Family, companionship. They were abstract words, big words. What they signified was something so much more than what could be held in one’s hand. Yet, Sunday felt them tangibly. Astor, Bernadette, Justin, Genevieve, Theodora, and the dozen or so others, were patches of the quilt that wrapped her up tightly and kept her warm. Within her, their auras danced and, with that energy, Sunday came alive. She was powerful. She was glorious. And she was grateful. It didn’t matter that they quivered when they recognized the strength of her abilities. She was nonetheless humbled by them.
Just when Sunday tried to think of a time before she knew any of them, she stopped dead in her tracks.
Nothing.
She simply couldn’t remember a time before living in Bernadette’s house or before Astor went everywhere with her. If she tried to think of a time when she had long hair or when she’d made a new friend outside the gates, she hit yet another wall of the unknown.
Astor stopped when he realized the absence of Sunday’s noisy steps. Over his shoulder, his bright blue eyes narrowed as they inspected her. She was lost in thought, gaze fixed to the middle of the staircase, looking at nothing.
“Sun?” Astor started, his raspy voice pitched with question. “Babe, you alright?” His brow was tense now, skin pulling tightly around his eyes until all his features were pinched with speculation.
Sunday didn’t answer. Rather, she stayed locked in her own head, playing ping pong with a missing ball and the unseen walls in her mind. As the seconds ticked by, her face hardened with tension. Her eye twitched, and her nose crinkled.

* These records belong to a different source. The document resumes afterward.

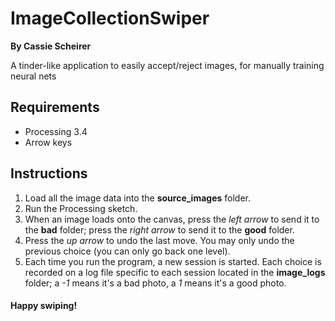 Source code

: # ImageCollectionSwiper
**By Cassie Scheirer**

A tinder-like application to easily accept/reject images, for manually training neural nets

## Requirements
- Processing 3.4
- Arrow keys

## Instructions
1. Load all the image data into the **source_images** folder.
2. Run the Processing sketch.
3. When an image loads onto the canvas, press the *left arrow* to send it to the **bad** folder; press the *right arrow* to send it to the **good** folder.
4. Press the *up arrow* to undo the last move. You may only undo the previous choice (you can only go back one level).
5. Each time you run the program, a new session is started. Each choice is recorded on a log file specific to each session located in the **image_logs** folder; a *-1* means it's a bad photo, a *1* means it's a good photo.

#### Happy swiping!
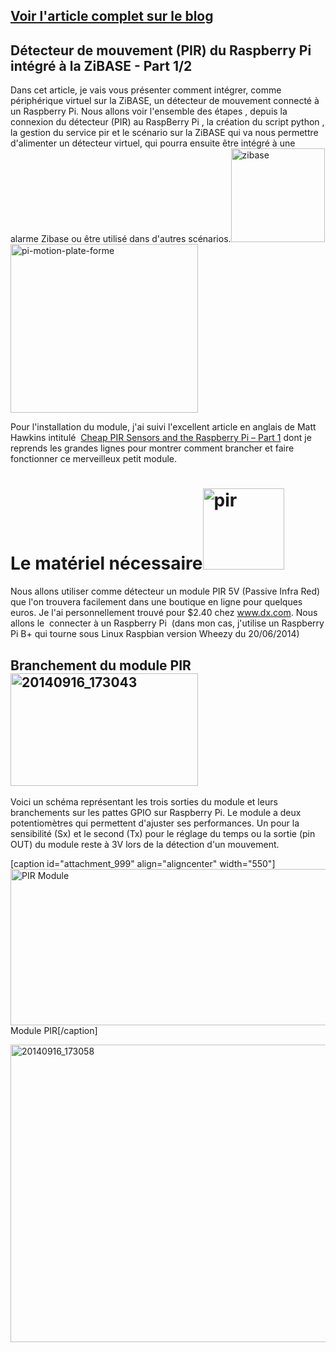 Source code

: <h2><a href="http://blog.onlinux.fr/?p=131" target="_blank">Voir l'article complet sur le blog</a></h2>

<h2>Détecteur de mouvement (PIR) du Raspberry Pi intégré à la ZiBASE - Part 1/2</h2>

Dans cet article, je vais vous présenter comment intégrer, comme périphérique virtuel sur la ZiBASE, un détecteur de mouvement connecté à un Raspberry Pi. Nous allons voir l'ensemble des étapes , depuis la connexion du détecteur (PIR) au RaspBerry Pi , la création du script python , la gestion du service pir et le scénario sur la ZiBASE qui va nous permettre d'alimenter un détecteur virtuel, qui pourra ensuite être intégré à une alarme Zibase ou être utilisé dans d'autres scénarios.<a href="http://blog.onlinux.fr/wp-content/uploads/2014/09/zibase.jpg"><img class="alignright wp-image-167 size-thumbnail" src="http://blog.onlinux.fr/wp-content/uploads/2014/09/zibase-150x150.jpg" alt="zibase" width="150" height="150" /></a><img class="alignleft wp-image-135 size-medium" src="http://blog.onlinux.fr/wp-content/uploads/2014/09/pi-motion-plate-forme-300x270.jpeg" alt="pi-motion-plate-forme" width="300" height="270" />

Pour l'installation du module, j'ai suivi l'excellent article en anglais de Matt Hawkins intitulé  <a href="http://www.raspberrypi-spy.co.uk/2013/01/cheap-pir-sensors-and-the-raspberry-pi-part-1/" target="_blank">Cheap PIR Sensors and the Raspberry Pi – Part 1</a> dont je reprends les grandes lignes pour montrer comment brancher et faire fonctionner ce merveilleux petit module.
<h1>Le matériel nécessaire<img class="alignright wp-image-133" src="http://blog.onlinux.fr/wp-content/uploads/2014/09/pir-300x300.jpg" alt="pir" width="130" height="130" /></h1>
Nous allons utiliser comme détecteur un module PIR 5V (Passive Infra Red) que l'on trouvera facilement dans une boutique en ligne pour quelques euros. Je l'ai personnellement trouvé pour $2.40 chez <a href="http://www.dx.com/p/pyroelectric-infrared-pir-motion-sensor-detector-module-157004#.VBWTdXV_uCw" target="_blank">www.dx.com</a>. Nous allons le  connecter à un Raspberry Pi  (dans mon cas, j'utilise un Raspberry Pi B+ qui tourne sous Linux Raspbian version Wheezy du 20/06/2014)
<h2>Branchement du module PIR<img class="alignright wp-image-145 size-medium" src="http://blog.onlinux.fr/wp-content/uploads/2014/09/20140916_173043-300x180.jpg" alt="20140916_173043" width="300" height="180" /></h2>
Voici un schéma représentant les trois sorties du module et leurs branchements sur les pattes GPIO sur Raspberry Pi. Le module a deux potentiomètres qui permettent d'ajuster ses performances. Un pour la sensibilité (Sx) et le second (Tx) pour le réglage du temps ou la sortie (pin OUT) du module reste à 3V lors de la détection d'un mouvement.

[caption id="attachment_999" align="aligncenter" width="550"]<a href="http://blog.onlinux.fr/wp-content/uploads/2014/09/pir_module_circuit_1.png"><img class="wp-image-999 size-full" src="http://www.raspberrypi-spy.co.uk/wp-content/uploads/2013/01/pir_module_circuit_1.png" alt="PIR Module" width="550" height="250" /></a> Module PIR[/caption]

<img class="aligncenter wp-image-144 size-full" src="http://blog.onlinux.fr/wp-content/uploads/2014/09/20140916_173058.jpg" alt="20140916_173058" width="550" height="476" />
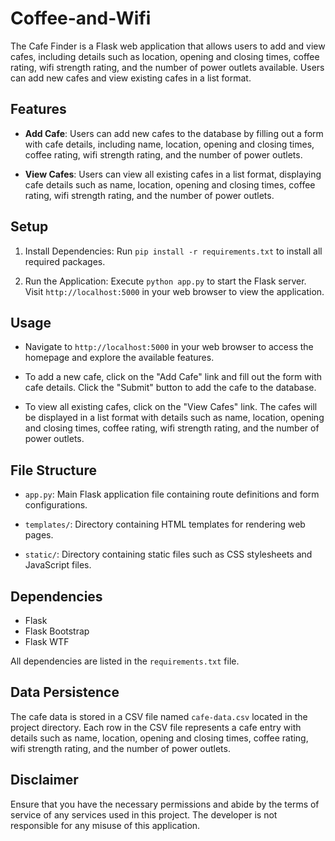 # Coffee-and-Wifi

The Cafe Finder is a Flask web application that allows users to add and view cafes, including details such as location, opening and closing times, coffee rating, wifi strength rating, and the number of power outlets available. Users can add new cafes and view existing cafes in a list format.

## Features

- **Add Cafe**: Users can add new cafes to the database by filling out a form with cafe details, including name, location, opening and closing times, coffee rating, wifi strength rating, and the number of power outlets.

- **View Cafes**: Users can view all existing cafes in a list format, displaying cafe details such as name, location, opening and closing times, coffee rating, wifi strength rating, and the number of power outlets.

## Setup

1. Install Dependencies: Run `pip install -r requirements.txt` to install all required packages.

2. Run the Application: Execute `python app.py` to start the Flask server. Visit `http://localhost:5000` in your web browser to view the application.

## Usage

- Navigate to `http://localhost:5000` in your web browser to access the homepage and explore the available features.

- To add a new cafe, click on the "Add Cafe" link and fill out the form with cafe details. Click the "Submit" button to add the cafe to the database.

- To view all existing cafes, click on the "View Cafes" link. The cafes will be displayed in a list format with details such as name, location, opening and closing times, coffee rating, wifi strength rating, and the number of power outlets.

## File Structure

- `app.py`: Main Flask application file containing route definitions and form configurations.

- `templates/`: Directory containing HTML templates for rendering web pages.

- `static/`: Directory containing static files such as CSS stylesheets and JavaScript files.

## Dependencies

- Flask
- Flask Bootstrap
- Flask WTF

All dependencies are listed in the `requirements.txt` file.

## Data Persistence

The cafe data is stored in a CSV file named `cafe-data.csv` located in the project directory. Each row in the CSV file represents a cafe entry with details such as name, location, opening and closing times, coffee rating, wifi strength rating, and the number of power outlets.

## Disclaimer

Ensure that you have the necessary permissions and abide by the terms of service of any services used in this project. The developer is not responsible for any misuse of this application.

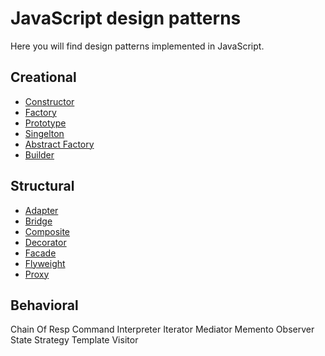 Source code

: # JavaScript design patterns 

Here you will find design patterns implemented in JavaScript. 

## Creational

* [Constructor](creational/constructor.js) 
* [Factory](creational/factory.js) 
* [Prototype](creational/prototype.js) 
* [Singelton](creational/singelton.js) 
* [Abstract Factory](creational/abstract-factory.js) 
* [Builder](creational/bulider.js)


## Structural

* [Adapter](structural/adapter.js) 
* [Bridge](structural/bridge.js) 
* [Composite](structural/composite.js) 
* [Decorator](structural/decorator.js)
* [Facade](structural/facade.js)
* [Flyweight](structural/flyweight.js)
* [Proxy](structural/proxy.js)

## Behavioral

Chain Of Resp
Command
Interpreter
Iterator
Mediator
Memento
Observer
State
Strategy
Template
Visitor


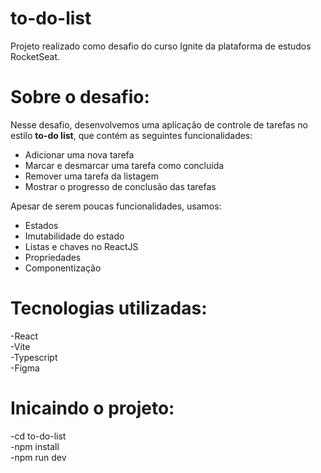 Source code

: # to-do-list

Projeto realizado como desafio do curso Ignite da plataforma de estudos RocketSeat.<br/>

# Sobre o desafio:

Nesse desafio, desenvolvemos uma aplicação de controle de tarefas no estilo **to-do list**, que contém as seguintes funcionalidades:

- Adicionar uma nova tarefa</br>
- Marcar e desmarcar uma tarefa como concluída</br>
- Remover uma tarefa da listagem</br>
- Mostrar o progresso de conclusão das tarefas</br>

Apesar de serem poucas funcionalidades, usamos:</br>

- Estados</br>
- Imutabilidade do estado</br>
- Listas e chaves no ReactJS</br>
- Propriedades</br>
- Componentização</br>

# Tecnologias utilizadas:</br>

-React</br>
-Vite</br>
-Typescript</br>
-Figma</br>

# Inicaindo o projeto:

 -cd to-do-list</br>
 -npm install</br>
 -npm run dev</br>
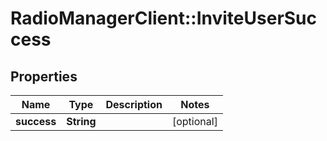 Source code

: # RadioManagerClient::InviteUserSuccess

## Properties
Name | Type | Description | Notes
------------ | ------------- | ------------- | -------------
**success** | **String** |  | [optional] 


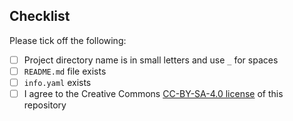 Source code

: ## Checklist

Please tick off the following:

- [ ] Project directory name is in small letters and use `_` for spaces
- [ ] `README.md` file exists
- [ ] `info.yaml` exists
- [ ] I agree to the Creative Commons [CC-BY-SA-4.0 license](https://creativecommons.org/licenses/by-sa/4.0) of this repository
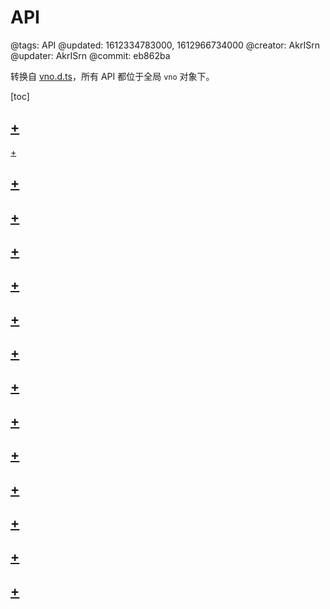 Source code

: # API

@tags: API
@updated: 1612334783000, 1612966734000
@creator: AkrISrn
@updater: AkrISrn
@commit: eb862ba

转换自 [vno.d.ts](https://github.com/akrisrn/v-no-doc-script/blob/master/src/utils/vno.d.ts)，所有 API 都位于全局 `vno` 对象下。

[toc]

## [+](/zh/api/definition.md)

[+](/zh/api/vno.md)

## [+](/zh/api/file.md)

## [+](/zh/api/markdown.md)

## [+](/zh/api/config.md)

## [+](/zh/api/element.md)

## [+](/zh/api/enums.md)

## [+](/zh/api/path.md)

## [+](/zh/api/regexp.md)

## [+](/zh/api/store.md)

## [+](/zh/api/utils.md)

## [+](/zh/api/appSelf.md)

## [+](/zh/api/mainSelf.md)

## [+](/zh/api/articleSelf.md)

## [+](/zh/api/gadgetSelf.md)
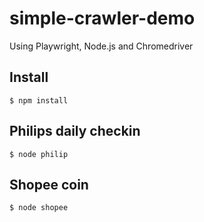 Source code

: # simple-crawler-demo
Using Playwright, Node.js and Chromedriver

## Install

`$ npm install`

## Philips daily checkin

`$ node philip`

## Shopee coin

`$ node shopee`
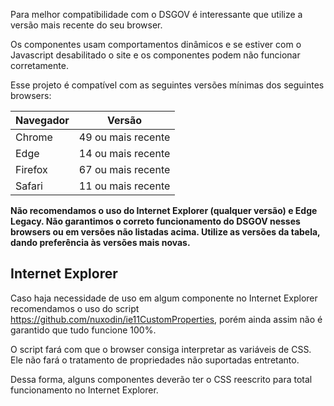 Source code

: Para melhor compatibilidade com o DSGOV é interessante que utilize a versão mais recente do seu browser.

Os componentes usam comportamentos dinâmicos e se estiver com o Javascript desabilitado o site e os componentes podem não funcionar corretamente.

Esse projeto é compatível com as seguintes versões mínimas dos seguintes browsers:

| Navegador | Versão             |
| --------- | ------------------ |
| Chrome    | 49 ou mais recente |
| Edge      | 14 ou mais recente |
| Firefox   | 67 ou mais recente |
| Safari    | 11 ou mais recente |

**Não recomendamos o uso do Internet Explorer (qualquer versão) e Edge Legacy. Não garantimos o correto funcionamento do DSGOV nesses browsers ou em versões não listadas acima. Utilize as versões da tabela, dando preferência às versões mais novas.**

## Internet Explorer

Caso haja necessidade de uso em algum componente no Internet Explorer recomendamos o uso do script <https://github.com/nuxodin/ie11CustomProperties>, porém ainda assim não é garantido que tudo funcione 100%.

O script fará com que o browser consiga interpretar as variáveis de CSS. Ele não fará o tratamento de propriedades não suportadas entretanto.

Dessa forma, alguns componentes deverão ter o CSS reescrito para total funcionamento no Internet Explorer.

Astor’s face reddened, and he dropped the bags he’d been holding. The thump as they hit the tile got Sunday’s attention. She snapped into the moment, and shook her head free of her thoughts. After a deep breath, her expression softened until her forehead was once again smooth of worry lines. When
her eyes met his, they were sparkling again, and alive with awareness.
“You okay, Sun?”
“Of course, jerk!” she returned with a mischievous grin. Playfully lobbed insults were just another one of her endearing quirks. Astor sighed heavily, straightening his back and releasing all concern for her as he exhaled. His favorite fourteen year-old was back, and she was spunky and sassy as ever.
“You had me worried for a second there. You were lost in space. Dazed like a zombie.”
Sunday rolled her eyes and clicked her tongue.
“You’re such a weirdo,” she mumbled, loud enough for her bodyguard to hear. “Can we just get upstairs with all my stuff?”
Bernadette came into the room just as Astor placed the shopping bags onto Sunday’s bed. It was the same room she’d always lived in at the estate. For as long as she could remember, these painted walls had surrounded her. Today, she’d add a My Bloody Valentine poster. In another week, perhaps another band’s would accompany it. Maybe in a few more years, she’d be over her shoegaze phase, and then she’d peel them off and redecorate entirely.
“I hope you enjoyed your little trip into the city, because we have quite a bit of work to do later,” Bernadette said as she plopped down beside the bags on Sunday’s bed.
Bernadette grinned as she always did. Faint lines fanned around her eyes and lips. To see the only woman she’d known as a mother happy made her happy. Instantly, Sunday skipped across the room and threw her arms open to grab Bernadette in a hug as soon as she reached her. Bernadette had the infallible ability to affect Sunday’s emotions so completely. Sunday felt every bit of what Bernadette was feeling, and vice-versa. A thousand invisible strings tied them together. They were one.
If Sunday bothered to think about it, she might have found it strange. But she didn’t. When it came to Bernadette, she never questioned her intense adoration and devotion.